Discovering Architecture: How the World's Great Buildings Were Designed and Built by Philip Jodidio, published by Universe, 2013. Hardcover, 260 pages. (Amazon)



In an average year Philip Jodidio seems to churn out about a dozen books, easily the most of any writer on architecture. With Taschen and other publishers he focuses on contemporary architecture (the Architecture Now! series, for example), but with this recent coffee table book for Universe he reaches all the way back to the year 537 in a presentation of 50 important masterpieces. Actually, only 19 of the 50 buildings come after the 19th century, and only two of the buildings (the Millau Viaduct by Norman Foster and the National Stadium in Beijing by Herzog & de Meuron) were completed this century. Jodidio moves from the Hagia Sophia and Chartres Cathedral to Angkor Wat, Ryoan-Ji, the Taj Mahal, and other historical treasures (UNESCO seems to be the most oft-used word in the book, after architecture), followed by the Eiffel Tower, the Glasgow School of Art, the Seagram Building, the Salk Institute, and other modern gems.

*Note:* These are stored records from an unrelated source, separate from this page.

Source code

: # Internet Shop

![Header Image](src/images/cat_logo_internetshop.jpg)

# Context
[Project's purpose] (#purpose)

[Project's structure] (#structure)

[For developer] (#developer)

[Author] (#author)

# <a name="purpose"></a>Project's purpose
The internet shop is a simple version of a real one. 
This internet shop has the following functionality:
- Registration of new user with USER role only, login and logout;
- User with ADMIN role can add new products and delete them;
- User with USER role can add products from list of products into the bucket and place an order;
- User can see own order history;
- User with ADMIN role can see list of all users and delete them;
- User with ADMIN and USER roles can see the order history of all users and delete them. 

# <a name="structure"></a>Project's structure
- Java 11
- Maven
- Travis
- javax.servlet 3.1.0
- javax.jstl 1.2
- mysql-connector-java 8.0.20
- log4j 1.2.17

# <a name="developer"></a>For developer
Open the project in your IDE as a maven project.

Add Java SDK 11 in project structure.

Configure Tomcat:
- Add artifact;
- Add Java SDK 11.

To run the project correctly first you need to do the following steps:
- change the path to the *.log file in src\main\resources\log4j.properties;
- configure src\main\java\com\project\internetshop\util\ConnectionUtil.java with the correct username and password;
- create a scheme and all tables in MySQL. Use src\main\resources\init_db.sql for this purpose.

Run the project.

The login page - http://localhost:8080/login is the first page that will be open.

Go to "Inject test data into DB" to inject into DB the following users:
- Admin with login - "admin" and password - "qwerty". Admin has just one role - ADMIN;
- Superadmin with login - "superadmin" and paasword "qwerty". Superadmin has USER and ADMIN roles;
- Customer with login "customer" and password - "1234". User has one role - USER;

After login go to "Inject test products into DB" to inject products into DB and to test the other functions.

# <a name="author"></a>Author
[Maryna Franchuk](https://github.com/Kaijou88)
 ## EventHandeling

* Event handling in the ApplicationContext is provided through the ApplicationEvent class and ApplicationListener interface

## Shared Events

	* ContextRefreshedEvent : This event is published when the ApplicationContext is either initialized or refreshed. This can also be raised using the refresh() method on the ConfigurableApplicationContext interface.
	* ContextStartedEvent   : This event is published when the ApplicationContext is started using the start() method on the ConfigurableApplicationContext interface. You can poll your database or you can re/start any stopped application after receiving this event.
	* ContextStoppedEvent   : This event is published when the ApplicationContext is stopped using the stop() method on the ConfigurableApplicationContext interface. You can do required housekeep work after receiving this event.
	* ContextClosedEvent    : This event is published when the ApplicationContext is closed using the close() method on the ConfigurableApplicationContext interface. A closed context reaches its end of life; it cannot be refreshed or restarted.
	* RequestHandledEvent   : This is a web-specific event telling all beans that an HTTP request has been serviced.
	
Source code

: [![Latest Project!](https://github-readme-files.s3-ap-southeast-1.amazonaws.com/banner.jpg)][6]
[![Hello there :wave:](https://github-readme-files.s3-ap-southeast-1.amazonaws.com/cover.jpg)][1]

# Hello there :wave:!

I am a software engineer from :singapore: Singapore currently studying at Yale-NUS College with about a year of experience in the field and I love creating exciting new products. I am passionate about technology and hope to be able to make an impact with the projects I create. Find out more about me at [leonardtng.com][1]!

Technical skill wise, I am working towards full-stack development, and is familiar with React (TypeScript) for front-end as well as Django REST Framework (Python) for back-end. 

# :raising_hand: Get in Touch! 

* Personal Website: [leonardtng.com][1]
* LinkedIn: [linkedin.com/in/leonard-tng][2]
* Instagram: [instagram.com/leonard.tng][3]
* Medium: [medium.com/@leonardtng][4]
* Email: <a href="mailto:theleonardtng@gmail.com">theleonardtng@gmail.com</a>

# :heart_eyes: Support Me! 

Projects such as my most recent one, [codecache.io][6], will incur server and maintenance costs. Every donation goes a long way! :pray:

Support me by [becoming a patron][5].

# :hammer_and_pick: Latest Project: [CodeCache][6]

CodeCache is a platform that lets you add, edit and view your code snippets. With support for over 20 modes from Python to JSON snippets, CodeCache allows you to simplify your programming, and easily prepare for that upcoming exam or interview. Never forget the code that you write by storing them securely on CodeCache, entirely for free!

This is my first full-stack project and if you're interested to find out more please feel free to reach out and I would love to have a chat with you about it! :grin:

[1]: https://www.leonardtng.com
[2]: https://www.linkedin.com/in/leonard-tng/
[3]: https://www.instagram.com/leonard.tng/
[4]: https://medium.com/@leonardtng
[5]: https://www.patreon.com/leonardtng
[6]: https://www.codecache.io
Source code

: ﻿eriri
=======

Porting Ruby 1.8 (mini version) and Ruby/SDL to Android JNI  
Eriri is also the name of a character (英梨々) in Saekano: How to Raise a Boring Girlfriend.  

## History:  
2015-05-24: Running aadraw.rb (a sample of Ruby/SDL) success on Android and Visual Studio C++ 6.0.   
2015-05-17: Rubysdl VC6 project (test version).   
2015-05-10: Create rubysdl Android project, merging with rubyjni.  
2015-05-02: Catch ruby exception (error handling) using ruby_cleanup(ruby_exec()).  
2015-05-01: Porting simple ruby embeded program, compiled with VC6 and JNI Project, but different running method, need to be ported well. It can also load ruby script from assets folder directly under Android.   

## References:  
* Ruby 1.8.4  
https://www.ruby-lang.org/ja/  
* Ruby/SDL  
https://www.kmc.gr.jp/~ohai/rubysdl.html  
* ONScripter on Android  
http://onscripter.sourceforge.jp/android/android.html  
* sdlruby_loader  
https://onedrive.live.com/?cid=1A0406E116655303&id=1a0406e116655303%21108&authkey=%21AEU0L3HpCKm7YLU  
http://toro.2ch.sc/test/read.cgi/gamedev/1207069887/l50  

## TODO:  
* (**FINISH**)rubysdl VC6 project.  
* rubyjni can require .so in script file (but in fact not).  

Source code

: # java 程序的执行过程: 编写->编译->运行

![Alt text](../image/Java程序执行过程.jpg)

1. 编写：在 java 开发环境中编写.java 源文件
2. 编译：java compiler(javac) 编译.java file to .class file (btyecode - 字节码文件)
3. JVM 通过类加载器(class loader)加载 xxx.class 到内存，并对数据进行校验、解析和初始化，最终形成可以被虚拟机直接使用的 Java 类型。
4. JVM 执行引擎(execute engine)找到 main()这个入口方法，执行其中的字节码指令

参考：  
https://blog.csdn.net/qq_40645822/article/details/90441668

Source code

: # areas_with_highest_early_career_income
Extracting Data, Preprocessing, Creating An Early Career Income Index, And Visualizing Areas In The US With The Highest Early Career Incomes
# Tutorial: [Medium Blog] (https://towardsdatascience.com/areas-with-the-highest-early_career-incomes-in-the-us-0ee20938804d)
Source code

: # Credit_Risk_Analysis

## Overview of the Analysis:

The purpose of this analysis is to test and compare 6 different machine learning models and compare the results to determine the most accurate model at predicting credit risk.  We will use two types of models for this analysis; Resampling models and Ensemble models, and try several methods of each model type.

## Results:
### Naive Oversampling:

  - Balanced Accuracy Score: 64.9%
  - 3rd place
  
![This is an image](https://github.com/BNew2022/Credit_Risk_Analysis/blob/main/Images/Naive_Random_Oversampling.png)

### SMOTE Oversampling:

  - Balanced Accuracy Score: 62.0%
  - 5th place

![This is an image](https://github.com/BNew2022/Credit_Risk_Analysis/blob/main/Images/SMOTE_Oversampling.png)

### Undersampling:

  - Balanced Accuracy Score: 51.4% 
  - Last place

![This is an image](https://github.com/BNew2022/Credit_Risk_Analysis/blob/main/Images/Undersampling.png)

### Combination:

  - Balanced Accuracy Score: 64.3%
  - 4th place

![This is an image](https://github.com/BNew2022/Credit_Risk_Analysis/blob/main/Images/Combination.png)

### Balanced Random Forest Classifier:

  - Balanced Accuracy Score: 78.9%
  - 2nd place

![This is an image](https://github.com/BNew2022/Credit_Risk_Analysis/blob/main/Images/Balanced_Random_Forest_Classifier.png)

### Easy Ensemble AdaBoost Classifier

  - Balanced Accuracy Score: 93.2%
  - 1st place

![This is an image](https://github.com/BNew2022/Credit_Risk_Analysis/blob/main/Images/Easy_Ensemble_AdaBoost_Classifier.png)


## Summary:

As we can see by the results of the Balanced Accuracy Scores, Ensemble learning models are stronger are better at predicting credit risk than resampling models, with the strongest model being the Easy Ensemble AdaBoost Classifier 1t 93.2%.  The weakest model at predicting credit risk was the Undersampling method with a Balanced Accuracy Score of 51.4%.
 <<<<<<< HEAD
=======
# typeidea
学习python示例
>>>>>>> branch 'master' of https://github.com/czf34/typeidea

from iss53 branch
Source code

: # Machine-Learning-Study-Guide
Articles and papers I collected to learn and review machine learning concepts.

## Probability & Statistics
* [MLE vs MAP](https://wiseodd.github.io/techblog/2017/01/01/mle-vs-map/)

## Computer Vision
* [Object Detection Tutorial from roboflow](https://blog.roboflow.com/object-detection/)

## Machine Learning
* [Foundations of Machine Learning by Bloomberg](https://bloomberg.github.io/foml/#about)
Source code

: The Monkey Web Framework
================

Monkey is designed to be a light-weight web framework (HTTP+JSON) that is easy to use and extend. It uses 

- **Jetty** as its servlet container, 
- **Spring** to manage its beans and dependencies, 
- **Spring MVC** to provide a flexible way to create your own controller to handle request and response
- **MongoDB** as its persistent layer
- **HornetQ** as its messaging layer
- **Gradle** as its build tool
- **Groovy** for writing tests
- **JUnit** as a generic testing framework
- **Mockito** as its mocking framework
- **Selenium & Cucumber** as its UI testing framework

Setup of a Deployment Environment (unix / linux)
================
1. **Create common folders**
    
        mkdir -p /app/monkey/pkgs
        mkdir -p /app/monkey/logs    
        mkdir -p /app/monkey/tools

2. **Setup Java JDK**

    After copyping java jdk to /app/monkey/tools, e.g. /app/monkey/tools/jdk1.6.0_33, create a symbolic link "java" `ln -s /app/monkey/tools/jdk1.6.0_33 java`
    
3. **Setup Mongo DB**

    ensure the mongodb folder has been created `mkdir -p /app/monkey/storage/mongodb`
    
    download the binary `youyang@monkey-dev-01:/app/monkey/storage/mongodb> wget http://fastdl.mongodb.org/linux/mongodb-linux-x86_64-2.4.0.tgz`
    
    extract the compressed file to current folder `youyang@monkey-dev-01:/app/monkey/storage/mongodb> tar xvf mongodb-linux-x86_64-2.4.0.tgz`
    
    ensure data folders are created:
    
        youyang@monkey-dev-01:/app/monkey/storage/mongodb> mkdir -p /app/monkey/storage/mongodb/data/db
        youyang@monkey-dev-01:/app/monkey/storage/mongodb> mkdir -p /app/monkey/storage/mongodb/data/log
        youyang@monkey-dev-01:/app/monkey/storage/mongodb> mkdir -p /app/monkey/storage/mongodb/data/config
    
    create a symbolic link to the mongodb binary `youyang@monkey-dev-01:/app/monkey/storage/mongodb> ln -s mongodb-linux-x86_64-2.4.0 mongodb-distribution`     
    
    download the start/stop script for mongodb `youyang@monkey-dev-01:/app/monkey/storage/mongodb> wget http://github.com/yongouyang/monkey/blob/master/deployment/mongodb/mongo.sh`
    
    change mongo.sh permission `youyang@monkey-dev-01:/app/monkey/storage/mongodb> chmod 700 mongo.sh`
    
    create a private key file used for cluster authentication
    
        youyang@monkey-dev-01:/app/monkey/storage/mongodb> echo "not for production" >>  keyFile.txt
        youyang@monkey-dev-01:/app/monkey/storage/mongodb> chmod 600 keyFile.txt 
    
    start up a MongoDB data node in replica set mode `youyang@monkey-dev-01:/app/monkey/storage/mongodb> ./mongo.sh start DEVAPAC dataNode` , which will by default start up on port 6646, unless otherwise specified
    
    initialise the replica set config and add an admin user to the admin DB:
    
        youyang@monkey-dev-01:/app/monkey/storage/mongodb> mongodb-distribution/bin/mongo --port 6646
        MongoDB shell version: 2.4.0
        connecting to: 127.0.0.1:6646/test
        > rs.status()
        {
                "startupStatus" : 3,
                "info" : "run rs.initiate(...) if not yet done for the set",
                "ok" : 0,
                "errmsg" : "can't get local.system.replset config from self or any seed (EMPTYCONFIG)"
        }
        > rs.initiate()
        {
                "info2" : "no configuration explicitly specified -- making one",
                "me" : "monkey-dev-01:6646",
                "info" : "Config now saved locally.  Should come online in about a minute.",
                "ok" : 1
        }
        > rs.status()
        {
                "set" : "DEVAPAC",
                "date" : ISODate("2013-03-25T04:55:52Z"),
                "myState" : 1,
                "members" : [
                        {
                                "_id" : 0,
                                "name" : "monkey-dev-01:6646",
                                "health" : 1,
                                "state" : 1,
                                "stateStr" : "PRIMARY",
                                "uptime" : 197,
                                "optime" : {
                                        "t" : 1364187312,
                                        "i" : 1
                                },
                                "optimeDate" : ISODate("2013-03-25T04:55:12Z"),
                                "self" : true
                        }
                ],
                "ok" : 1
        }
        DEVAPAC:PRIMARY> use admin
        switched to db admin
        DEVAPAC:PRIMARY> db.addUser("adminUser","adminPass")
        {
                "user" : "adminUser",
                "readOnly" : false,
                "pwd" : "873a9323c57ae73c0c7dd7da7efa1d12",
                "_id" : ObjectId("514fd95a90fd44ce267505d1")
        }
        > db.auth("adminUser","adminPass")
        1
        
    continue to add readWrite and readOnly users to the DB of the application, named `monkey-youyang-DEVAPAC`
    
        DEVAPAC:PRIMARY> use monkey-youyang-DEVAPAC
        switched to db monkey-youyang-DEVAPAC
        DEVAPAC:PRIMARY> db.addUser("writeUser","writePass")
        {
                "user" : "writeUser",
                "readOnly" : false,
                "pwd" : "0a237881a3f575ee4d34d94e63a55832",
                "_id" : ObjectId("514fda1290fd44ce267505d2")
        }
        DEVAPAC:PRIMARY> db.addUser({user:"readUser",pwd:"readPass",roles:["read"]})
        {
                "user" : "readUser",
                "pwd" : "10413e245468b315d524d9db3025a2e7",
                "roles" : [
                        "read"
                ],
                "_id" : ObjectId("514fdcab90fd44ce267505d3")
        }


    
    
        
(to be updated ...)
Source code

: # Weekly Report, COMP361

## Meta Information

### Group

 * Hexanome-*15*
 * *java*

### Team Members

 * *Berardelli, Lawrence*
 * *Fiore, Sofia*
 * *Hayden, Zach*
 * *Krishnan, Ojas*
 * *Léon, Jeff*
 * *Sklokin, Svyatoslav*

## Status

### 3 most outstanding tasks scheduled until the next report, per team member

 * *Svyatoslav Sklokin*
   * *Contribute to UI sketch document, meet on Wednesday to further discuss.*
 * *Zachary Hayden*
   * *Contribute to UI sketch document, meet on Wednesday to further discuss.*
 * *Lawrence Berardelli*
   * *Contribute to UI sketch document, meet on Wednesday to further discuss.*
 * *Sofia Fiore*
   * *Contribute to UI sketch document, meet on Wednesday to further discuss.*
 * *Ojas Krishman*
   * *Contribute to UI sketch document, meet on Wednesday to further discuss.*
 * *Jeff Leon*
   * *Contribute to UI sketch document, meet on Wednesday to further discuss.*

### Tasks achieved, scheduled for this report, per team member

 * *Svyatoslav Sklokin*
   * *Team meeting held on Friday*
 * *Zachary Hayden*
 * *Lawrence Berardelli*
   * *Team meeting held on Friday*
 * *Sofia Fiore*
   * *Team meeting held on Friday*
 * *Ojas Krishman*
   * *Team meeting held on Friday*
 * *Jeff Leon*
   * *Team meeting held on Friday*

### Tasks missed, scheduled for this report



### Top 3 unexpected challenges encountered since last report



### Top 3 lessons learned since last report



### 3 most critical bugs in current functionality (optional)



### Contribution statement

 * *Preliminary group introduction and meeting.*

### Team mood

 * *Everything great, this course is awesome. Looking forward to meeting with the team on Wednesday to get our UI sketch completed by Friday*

The selection parallels other general interest titles on architecture (immediately it recalls a Time magazine special issue, Great Buildings of the World), but what it lacks in the originality of the selection it makes up for in the cleverness of the presentation: Each building is documented with a full-page photograph that is explained through a die-cut page with captions (by Elizabeth Dowling) corresponding to each window onto the photo below it. The cover gives some indication of how this works, but imagine that the area around the small white rectangles is gray, so the photo is not fully revealed until one turns the page. It's an inventive way of teaching laypeople and students about architecture, but it's also a means of educating them about how to "read" architecture through photographs, the preferred means of presenting buildings these days. And it's a good deal of fun, as there's a good amount of surprise in store at each turn of the page.